Handwriting as a Quantitative Biomarker in Motor-Cognitive Neurological Disorders: A Systematic Review
Umika Paul1, Brooke Honzel1, Olivia Mihalek1, Hanya Qureshi2, Brittany Owusu-Adjei2, Constance Mietus2, Mark Johnson2
1Department of Neurological Surgery, University of Massachusetts Chan Medical School, 2Department of Neurological Surgery, University of Massachusetts Chan Medical School, UMass Memorial Health
Objective:

To characterize disease-specific handwriting abnormalities across neurological disorders involving motor and cognitive impairment and to evaluate handwriting as a scalable, non-invasive biomarker for diagnosis, disease stratification, and treatment monitoring.

Background:

Handwriting is a complex motor-cognitive task integrating fine motor control, visuospatial organization, and linguistic processing. Neurological disorders often disrupt these functions, producing abnormalities such as dysgraphia, agraphia, and micrographia. Handwriting changes are well established in Parkinson’s disease (PD) and Alzheimer’s disease (AD), but the consistency, task dependence, and disease-specific relevance of handwriting features across other neurological conditions remain incompletely defined.

Design/Methods:

A PRISMA-guided systematic review of PubMed and Scopus identified studies evaluating handwriting in neurological disorders with motor and cognitive components. Inclusion criteria required original patient-acquired handwriting data or review articles. Non-English studies, non-peer-reviewed publications, case reports or series, and analyses based on pre-existing datasets were excluded. 

Results:

Of 806 studies screened, 181 met inclusion criteria. Earlier work primarily used paper-and-pencil tasks; more recent studies increasingly employed digitizing tablets and instrumented pens. Free writing and repetitive character tasks were most common. PD demonstrated consistent micrographia, reduced velocity, increased jerk, and pressure variability, with task-dependent responsiveness to levodopa and deep brain stimulation. AD was characterized by central agraphia, spelling errors, and visuospatial disorganization. Motor-dominant conditions such as multiple sclerosis (MS) and Huntington’s disease (HD) showed timing instability and velocity variability, with HD metrics distinguishing premanifest carriers. Primary progressive aphasia (PPA) demonstrated language-driven dysgraphia, while progressive supranuclear palsy (PSP) showed mixed timing and size-scaling abnormalities.

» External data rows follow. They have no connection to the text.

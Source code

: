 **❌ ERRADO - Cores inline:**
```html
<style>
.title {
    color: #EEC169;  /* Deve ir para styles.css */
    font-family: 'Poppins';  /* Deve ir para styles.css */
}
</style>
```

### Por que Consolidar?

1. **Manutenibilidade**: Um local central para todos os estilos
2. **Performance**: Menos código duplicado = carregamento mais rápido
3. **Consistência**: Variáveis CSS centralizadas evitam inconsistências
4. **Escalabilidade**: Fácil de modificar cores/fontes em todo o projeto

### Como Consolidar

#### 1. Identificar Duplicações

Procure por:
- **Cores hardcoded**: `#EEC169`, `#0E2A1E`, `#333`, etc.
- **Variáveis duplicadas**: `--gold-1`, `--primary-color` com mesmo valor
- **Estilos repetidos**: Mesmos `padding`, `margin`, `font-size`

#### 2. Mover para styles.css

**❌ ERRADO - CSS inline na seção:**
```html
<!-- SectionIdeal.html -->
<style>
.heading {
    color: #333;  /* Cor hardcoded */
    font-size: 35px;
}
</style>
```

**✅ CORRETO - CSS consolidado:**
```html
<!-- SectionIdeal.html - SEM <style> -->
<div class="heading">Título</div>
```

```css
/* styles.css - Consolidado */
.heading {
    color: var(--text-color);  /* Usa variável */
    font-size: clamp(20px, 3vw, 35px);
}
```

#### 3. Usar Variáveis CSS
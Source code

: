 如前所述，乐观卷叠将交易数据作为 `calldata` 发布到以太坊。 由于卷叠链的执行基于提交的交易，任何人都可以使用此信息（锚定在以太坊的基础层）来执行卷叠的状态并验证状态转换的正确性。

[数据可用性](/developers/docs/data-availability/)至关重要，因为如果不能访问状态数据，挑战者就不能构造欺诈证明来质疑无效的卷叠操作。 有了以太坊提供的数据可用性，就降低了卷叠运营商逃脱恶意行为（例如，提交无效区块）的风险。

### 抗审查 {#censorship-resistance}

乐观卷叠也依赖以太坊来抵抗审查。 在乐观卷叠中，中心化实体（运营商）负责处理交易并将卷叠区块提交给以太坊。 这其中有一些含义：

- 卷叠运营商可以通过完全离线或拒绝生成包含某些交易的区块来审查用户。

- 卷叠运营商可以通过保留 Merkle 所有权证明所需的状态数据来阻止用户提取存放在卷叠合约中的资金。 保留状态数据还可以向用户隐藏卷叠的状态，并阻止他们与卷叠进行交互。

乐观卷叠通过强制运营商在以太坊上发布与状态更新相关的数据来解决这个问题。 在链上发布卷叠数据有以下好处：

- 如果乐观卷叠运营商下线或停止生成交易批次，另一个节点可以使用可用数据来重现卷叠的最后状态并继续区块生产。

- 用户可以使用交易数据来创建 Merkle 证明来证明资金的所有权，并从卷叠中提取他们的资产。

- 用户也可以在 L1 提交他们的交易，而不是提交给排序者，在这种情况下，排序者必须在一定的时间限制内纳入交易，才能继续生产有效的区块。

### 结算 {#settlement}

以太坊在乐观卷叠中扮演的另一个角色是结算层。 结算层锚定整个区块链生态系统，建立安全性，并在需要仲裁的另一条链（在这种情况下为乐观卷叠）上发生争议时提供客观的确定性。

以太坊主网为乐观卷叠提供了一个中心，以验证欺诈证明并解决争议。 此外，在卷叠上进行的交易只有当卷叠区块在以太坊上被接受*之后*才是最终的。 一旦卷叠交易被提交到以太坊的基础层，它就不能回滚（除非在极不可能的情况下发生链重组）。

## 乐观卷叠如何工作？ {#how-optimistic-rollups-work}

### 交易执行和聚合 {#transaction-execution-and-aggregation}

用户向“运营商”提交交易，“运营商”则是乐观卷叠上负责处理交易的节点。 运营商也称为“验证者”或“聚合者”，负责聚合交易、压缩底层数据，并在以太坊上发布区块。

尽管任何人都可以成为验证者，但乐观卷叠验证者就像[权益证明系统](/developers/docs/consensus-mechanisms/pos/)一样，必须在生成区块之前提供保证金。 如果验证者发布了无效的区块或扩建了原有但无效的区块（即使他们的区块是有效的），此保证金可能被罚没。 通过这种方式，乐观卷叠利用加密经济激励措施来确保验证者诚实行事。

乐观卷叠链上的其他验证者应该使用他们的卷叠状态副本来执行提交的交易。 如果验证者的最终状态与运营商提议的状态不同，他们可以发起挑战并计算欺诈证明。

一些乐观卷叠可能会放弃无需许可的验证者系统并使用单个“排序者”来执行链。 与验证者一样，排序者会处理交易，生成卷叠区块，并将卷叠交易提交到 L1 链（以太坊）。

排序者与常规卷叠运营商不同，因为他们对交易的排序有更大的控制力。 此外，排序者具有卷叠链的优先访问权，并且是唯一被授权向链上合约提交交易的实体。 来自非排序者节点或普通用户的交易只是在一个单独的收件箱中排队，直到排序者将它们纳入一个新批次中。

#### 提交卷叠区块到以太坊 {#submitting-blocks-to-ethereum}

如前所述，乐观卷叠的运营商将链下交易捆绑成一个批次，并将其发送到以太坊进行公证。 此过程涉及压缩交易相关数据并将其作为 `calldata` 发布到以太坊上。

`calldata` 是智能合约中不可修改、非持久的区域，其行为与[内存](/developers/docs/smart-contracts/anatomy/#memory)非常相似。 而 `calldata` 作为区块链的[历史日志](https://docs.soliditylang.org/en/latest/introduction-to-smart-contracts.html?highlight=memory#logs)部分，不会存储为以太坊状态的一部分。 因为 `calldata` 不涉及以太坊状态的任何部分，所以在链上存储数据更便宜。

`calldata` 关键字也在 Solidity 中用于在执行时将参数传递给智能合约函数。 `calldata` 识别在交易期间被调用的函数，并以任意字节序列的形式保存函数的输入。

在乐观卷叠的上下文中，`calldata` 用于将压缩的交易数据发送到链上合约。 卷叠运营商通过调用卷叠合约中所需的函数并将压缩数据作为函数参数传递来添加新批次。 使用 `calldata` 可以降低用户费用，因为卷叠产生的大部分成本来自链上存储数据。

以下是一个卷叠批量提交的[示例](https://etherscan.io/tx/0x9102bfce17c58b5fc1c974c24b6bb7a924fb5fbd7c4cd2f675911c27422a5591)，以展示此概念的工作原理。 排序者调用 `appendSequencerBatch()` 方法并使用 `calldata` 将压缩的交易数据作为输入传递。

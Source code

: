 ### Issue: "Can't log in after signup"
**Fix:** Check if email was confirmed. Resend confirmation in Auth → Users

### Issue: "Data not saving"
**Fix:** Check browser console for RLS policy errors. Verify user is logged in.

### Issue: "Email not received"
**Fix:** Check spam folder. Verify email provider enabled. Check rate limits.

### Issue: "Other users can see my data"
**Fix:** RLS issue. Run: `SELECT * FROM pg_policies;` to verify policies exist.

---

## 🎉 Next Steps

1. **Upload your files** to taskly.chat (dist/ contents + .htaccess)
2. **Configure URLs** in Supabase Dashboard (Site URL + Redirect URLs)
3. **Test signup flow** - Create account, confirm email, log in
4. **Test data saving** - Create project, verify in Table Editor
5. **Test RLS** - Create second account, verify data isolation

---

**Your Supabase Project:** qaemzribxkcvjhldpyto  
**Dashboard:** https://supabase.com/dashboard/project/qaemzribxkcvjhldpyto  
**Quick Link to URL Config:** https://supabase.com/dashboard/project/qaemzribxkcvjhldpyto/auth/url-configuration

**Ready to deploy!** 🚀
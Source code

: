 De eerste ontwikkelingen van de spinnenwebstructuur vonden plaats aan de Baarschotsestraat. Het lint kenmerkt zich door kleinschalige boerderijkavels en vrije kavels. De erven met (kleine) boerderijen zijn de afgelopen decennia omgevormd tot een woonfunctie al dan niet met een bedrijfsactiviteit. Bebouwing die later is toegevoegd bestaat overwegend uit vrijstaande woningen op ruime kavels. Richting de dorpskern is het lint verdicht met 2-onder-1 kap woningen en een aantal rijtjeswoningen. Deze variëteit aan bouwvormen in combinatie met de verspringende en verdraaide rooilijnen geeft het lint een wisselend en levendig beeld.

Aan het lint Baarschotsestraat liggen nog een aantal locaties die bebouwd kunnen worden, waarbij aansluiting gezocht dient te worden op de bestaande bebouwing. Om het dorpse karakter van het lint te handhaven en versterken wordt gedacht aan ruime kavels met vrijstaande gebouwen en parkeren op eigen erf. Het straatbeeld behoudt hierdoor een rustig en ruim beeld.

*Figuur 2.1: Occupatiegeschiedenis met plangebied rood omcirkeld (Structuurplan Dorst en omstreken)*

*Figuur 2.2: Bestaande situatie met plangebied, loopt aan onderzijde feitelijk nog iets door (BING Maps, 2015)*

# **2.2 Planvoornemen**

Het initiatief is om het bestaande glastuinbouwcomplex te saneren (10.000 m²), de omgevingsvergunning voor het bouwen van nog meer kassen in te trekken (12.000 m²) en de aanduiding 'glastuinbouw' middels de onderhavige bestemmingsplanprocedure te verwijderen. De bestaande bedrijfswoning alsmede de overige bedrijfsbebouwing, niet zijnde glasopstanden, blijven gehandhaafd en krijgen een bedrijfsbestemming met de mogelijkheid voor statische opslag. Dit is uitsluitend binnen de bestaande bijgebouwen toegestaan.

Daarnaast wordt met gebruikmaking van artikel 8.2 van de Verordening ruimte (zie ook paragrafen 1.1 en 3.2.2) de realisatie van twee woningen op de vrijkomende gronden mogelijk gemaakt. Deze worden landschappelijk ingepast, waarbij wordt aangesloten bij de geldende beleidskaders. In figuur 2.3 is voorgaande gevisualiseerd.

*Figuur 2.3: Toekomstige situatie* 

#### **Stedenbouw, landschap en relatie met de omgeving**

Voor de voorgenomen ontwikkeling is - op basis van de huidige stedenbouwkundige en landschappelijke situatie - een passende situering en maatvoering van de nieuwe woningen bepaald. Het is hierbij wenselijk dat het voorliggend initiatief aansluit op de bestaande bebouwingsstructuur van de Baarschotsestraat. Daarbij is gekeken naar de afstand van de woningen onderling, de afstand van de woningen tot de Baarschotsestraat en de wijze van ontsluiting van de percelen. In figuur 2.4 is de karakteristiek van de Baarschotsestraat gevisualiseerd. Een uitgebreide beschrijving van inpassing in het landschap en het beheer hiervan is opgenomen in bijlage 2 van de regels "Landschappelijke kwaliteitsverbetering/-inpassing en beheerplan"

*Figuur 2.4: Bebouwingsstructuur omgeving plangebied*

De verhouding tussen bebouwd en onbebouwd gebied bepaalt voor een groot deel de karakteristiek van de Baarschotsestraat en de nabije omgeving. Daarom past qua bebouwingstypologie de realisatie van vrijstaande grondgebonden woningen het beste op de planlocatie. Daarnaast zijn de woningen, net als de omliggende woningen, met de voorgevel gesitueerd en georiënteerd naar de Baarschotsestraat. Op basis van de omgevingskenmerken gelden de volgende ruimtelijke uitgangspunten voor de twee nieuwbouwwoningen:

Amyotrophic lateral sclerosis (ALS), normal pressure hydrocephalus (NPH), spinocerebellar ataxia (SCA), and multiple system atrophy (MSA) showed handwriting disturbances, though features remain inconsistently characterized.

Conclusions:

Handwriting analysis captures disease-specific motor and cognitive signatures and represents a promising, low-cost biomarker for early detection and longitudinal monitoring across neurological disorders.